Growth of a new nucleus (blue) on the surface of a preformed fibril (white and yellow) through the consecutive addition of six peptides to the simulation box. Peptides are colored in pink, green, red, orange, and cyan according to the order in which they are added to the simulation box. After each addition of six peptides, a 0.5 μs or a 1 μs simulation (as indicated in the figure) is performed to allow peptides to bind to the fibril.

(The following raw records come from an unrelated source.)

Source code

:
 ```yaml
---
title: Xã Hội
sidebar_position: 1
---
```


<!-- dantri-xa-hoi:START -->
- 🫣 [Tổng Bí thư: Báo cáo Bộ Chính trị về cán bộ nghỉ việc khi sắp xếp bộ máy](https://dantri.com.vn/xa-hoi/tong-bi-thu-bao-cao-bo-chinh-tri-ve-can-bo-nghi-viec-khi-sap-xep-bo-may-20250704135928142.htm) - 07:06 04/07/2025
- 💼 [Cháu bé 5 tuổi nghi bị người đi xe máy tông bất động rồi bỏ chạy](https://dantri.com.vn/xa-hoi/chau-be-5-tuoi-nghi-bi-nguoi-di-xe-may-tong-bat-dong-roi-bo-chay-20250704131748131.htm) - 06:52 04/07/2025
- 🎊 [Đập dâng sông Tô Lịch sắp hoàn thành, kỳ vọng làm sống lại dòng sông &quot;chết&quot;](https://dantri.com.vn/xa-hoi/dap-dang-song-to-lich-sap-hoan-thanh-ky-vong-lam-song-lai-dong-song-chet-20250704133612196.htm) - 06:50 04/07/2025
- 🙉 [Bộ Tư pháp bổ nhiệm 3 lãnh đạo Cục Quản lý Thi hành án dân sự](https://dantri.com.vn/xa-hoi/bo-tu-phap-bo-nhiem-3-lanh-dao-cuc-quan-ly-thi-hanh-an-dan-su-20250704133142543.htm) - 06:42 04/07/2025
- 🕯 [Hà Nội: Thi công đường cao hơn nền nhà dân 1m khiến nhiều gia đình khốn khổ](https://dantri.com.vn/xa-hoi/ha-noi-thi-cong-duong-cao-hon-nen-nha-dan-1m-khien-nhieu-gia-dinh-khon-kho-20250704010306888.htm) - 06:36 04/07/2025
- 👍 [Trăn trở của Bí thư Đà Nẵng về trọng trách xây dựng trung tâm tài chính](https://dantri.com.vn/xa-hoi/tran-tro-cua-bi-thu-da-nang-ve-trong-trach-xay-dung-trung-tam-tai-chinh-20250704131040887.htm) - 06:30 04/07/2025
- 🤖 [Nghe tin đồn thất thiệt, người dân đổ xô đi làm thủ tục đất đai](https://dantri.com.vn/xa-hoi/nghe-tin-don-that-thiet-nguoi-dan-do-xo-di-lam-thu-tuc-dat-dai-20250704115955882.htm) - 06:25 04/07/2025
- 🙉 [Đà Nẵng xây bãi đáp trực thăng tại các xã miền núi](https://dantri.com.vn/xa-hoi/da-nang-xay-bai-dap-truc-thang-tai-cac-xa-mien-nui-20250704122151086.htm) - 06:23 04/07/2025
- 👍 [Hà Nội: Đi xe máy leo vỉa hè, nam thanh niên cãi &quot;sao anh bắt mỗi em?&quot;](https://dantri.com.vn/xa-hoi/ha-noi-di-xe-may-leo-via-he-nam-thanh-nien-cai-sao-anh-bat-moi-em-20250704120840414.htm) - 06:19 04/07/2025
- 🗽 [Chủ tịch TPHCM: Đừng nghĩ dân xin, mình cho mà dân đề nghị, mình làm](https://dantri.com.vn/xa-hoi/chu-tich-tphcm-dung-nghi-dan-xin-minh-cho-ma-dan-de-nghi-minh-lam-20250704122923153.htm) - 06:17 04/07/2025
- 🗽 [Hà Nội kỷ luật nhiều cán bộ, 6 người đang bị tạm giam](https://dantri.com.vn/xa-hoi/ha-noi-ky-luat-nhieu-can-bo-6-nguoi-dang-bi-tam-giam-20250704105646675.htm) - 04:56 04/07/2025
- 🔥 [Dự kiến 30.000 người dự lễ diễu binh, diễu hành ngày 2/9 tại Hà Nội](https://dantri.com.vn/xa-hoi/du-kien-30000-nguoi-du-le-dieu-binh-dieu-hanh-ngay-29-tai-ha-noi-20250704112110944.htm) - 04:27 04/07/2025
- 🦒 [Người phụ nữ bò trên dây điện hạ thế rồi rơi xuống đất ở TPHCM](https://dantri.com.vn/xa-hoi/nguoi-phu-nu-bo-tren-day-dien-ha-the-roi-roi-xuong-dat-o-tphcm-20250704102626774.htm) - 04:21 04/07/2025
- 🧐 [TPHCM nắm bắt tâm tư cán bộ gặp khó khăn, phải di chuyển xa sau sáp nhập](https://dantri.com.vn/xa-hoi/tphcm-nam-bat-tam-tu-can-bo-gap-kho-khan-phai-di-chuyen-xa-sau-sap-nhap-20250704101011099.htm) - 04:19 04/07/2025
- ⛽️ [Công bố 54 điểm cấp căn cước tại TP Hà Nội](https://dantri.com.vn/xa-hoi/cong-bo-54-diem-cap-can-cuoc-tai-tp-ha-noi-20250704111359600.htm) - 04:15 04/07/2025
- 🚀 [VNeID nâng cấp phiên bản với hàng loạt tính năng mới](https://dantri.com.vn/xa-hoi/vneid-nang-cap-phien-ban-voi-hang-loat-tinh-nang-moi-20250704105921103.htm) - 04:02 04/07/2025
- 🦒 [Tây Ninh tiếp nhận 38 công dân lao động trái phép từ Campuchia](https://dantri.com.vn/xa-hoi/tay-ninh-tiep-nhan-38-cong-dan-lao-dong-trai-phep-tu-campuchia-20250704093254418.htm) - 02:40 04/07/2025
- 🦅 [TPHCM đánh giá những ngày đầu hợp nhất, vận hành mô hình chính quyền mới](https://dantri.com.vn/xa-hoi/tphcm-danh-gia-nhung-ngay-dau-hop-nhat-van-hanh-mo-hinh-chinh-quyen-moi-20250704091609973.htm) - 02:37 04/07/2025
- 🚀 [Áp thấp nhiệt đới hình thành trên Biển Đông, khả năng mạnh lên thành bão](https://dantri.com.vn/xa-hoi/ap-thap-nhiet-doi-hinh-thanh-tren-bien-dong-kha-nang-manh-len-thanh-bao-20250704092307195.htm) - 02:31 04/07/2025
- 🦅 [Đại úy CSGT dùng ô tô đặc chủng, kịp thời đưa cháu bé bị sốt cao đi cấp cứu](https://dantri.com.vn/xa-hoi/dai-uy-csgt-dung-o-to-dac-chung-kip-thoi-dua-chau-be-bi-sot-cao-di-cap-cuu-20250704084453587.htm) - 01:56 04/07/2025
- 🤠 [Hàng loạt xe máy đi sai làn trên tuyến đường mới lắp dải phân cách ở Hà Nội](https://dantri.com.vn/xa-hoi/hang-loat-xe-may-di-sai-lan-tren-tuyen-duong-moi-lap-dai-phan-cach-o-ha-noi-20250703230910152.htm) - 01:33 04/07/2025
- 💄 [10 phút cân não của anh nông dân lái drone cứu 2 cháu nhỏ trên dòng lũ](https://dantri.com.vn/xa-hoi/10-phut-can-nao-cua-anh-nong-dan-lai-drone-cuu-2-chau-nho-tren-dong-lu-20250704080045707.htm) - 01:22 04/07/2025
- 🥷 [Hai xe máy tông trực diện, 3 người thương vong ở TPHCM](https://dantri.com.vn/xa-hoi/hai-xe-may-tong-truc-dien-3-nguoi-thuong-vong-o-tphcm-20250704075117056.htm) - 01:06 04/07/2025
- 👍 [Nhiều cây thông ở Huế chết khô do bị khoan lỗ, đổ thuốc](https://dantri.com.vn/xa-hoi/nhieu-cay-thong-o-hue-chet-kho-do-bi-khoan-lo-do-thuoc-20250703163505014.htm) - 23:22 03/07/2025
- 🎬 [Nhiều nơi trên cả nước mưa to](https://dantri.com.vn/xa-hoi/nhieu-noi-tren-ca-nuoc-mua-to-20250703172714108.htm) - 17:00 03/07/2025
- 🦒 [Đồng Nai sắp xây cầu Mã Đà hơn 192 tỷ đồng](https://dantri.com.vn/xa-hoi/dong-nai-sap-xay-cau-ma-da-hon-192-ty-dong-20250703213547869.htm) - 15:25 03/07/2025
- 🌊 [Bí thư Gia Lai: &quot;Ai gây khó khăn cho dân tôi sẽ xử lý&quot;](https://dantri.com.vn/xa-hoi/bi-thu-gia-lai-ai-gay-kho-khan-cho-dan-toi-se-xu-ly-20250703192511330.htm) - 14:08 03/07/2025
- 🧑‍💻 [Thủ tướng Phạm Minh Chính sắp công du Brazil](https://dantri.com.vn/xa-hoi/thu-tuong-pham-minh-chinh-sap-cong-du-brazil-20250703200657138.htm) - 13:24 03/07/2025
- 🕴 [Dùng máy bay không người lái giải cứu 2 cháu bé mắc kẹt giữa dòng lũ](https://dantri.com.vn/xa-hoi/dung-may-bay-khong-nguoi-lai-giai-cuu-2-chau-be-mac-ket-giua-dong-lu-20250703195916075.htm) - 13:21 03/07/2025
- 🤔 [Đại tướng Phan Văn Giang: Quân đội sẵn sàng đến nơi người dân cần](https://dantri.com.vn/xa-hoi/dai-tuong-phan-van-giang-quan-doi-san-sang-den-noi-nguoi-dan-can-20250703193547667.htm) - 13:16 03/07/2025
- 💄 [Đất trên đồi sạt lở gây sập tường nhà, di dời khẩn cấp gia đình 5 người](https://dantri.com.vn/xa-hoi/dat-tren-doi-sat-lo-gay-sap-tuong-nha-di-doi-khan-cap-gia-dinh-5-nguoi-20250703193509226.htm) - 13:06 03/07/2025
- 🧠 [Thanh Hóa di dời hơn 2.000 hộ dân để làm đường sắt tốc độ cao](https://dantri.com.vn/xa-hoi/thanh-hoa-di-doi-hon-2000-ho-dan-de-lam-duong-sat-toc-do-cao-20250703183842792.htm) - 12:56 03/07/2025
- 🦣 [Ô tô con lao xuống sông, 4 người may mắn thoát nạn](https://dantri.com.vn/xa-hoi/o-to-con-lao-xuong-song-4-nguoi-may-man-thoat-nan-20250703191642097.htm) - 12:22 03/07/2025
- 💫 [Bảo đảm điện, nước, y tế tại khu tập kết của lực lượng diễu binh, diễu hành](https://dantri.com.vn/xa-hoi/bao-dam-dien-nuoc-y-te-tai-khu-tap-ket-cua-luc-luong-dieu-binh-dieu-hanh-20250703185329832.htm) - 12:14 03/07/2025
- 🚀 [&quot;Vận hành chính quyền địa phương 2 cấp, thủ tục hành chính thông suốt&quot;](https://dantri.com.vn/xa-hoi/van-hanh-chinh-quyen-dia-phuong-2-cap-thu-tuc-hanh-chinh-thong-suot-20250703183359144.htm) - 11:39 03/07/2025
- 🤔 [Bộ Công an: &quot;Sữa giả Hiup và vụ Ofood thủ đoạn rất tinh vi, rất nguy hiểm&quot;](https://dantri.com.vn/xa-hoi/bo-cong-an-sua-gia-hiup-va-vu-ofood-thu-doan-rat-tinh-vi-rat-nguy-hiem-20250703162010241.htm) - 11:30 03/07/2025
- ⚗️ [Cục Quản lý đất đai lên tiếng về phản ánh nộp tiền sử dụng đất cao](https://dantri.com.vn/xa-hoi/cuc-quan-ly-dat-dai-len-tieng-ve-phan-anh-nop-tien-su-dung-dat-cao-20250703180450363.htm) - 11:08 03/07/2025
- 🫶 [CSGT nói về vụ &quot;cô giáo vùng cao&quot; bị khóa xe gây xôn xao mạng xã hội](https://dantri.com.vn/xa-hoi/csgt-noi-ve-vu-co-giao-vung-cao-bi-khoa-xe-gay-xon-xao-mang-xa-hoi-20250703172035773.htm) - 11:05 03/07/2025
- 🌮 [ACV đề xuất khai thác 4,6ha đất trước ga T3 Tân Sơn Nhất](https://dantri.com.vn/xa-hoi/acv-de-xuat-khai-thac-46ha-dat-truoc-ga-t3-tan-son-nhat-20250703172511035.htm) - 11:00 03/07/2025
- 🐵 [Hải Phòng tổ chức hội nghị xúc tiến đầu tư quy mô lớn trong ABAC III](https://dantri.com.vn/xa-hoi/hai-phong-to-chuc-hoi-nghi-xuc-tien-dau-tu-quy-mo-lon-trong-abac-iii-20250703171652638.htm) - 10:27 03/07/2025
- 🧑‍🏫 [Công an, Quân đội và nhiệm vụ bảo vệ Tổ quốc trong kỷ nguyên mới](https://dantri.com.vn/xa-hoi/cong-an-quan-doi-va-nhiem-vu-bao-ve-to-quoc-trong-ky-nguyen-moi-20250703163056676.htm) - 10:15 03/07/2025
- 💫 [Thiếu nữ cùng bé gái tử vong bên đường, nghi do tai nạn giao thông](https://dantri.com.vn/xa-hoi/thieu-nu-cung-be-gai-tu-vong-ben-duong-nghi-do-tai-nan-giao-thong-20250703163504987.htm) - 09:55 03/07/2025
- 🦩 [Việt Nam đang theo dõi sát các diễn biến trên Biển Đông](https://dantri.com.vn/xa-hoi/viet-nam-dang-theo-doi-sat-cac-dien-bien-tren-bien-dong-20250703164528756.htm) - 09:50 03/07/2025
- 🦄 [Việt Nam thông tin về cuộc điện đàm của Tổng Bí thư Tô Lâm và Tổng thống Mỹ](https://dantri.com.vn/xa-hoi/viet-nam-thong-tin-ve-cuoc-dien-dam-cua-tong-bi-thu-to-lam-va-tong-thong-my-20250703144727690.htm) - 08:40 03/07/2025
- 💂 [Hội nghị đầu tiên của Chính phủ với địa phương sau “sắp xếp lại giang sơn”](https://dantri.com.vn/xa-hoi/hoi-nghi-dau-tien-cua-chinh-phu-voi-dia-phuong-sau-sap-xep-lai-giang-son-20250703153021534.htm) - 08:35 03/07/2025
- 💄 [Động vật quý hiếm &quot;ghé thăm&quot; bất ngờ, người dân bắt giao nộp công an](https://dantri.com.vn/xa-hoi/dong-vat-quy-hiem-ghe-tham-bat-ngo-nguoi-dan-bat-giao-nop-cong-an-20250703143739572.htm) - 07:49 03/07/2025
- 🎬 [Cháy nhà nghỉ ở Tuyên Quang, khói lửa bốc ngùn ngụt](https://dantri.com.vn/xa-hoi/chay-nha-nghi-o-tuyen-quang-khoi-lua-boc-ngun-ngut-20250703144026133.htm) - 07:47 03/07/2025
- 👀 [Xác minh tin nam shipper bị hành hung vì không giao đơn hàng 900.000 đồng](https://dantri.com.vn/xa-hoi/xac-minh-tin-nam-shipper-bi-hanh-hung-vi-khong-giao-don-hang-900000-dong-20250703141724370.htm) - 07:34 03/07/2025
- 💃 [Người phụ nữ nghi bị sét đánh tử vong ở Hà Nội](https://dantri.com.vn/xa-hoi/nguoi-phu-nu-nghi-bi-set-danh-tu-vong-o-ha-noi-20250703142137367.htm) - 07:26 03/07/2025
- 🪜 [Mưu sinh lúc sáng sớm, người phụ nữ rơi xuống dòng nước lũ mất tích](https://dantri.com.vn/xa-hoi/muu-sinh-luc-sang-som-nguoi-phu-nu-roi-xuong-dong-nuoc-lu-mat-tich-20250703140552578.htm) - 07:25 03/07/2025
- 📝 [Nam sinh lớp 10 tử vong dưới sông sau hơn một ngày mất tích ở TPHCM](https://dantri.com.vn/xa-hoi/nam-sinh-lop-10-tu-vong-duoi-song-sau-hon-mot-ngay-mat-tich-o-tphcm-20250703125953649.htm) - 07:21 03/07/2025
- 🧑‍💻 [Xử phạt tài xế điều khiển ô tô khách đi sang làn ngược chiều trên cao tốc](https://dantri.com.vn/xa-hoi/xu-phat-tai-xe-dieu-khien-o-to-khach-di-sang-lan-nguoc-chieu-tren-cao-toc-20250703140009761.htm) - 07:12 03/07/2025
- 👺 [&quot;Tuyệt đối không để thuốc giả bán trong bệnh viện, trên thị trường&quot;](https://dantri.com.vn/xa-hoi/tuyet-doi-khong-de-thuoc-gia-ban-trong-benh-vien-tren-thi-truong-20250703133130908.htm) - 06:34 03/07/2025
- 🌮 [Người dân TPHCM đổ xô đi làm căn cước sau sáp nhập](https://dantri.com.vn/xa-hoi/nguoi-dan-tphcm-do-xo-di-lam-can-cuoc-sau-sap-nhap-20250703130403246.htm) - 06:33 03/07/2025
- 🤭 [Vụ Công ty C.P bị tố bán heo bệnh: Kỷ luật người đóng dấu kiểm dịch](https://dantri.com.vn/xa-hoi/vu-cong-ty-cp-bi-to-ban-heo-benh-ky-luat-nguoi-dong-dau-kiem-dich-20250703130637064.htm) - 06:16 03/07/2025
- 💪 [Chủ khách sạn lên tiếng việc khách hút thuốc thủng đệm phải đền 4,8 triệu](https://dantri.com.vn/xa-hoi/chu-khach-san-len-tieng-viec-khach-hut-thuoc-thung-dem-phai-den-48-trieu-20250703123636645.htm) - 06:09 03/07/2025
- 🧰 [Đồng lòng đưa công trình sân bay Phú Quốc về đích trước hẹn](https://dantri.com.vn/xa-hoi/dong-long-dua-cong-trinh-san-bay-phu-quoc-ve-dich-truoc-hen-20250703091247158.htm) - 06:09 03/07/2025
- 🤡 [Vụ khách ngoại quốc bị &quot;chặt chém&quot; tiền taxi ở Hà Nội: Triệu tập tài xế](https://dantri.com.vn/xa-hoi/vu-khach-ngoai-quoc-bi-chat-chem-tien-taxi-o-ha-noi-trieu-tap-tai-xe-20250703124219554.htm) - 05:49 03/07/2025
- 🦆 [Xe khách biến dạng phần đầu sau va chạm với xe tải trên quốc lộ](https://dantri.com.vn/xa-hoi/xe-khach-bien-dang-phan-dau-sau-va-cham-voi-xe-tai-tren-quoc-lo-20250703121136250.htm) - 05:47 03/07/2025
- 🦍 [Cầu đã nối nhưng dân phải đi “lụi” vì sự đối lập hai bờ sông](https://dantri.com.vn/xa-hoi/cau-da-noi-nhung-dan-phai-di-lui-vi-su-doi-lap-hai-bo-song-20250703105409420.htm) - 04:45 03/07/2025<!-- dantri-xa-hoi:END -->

Final configurations are shown with the backbone of the preformed fibril illustrate in orange using a cartoon representation. A van der Waals representation is used for non-polar residues.

Figure 8:

Growth of parent fibril and seed. Orange and blue lines correspond to the number of peptides incorporated onto the fibril and seed, respectively. Dashed horizontal lines indicate the instant when six new peptides are introduced to the solution. Labels a-e refer to configurations in Fig. 7.

Figure 9:

Schematic representation of the intermediate states and pathways accounting for fibril formation of Ac-(FKFE)₂-NH₂ peptides in our simulations. BLUE: primary nucleation proceeds via the formation of perpendicular cross-β structures. Rotation of β-sheets in the latter leads to the emergence of the amyloid spine. RED (Upper): docking proceeds with peptides diffusing in solution or on the fibril edge to land on the tip. RED (Bottom): step-wise-locking proceeds with the alignment of side chains at different extremities of the peptide with the fibril. Positively charged residues (K) and negatively charged residues (E) are shown in blue and red, respectively. GREEN: peptides (light blue) aggregate at the non-polar edge of the fibril where new fibrils are nucleated.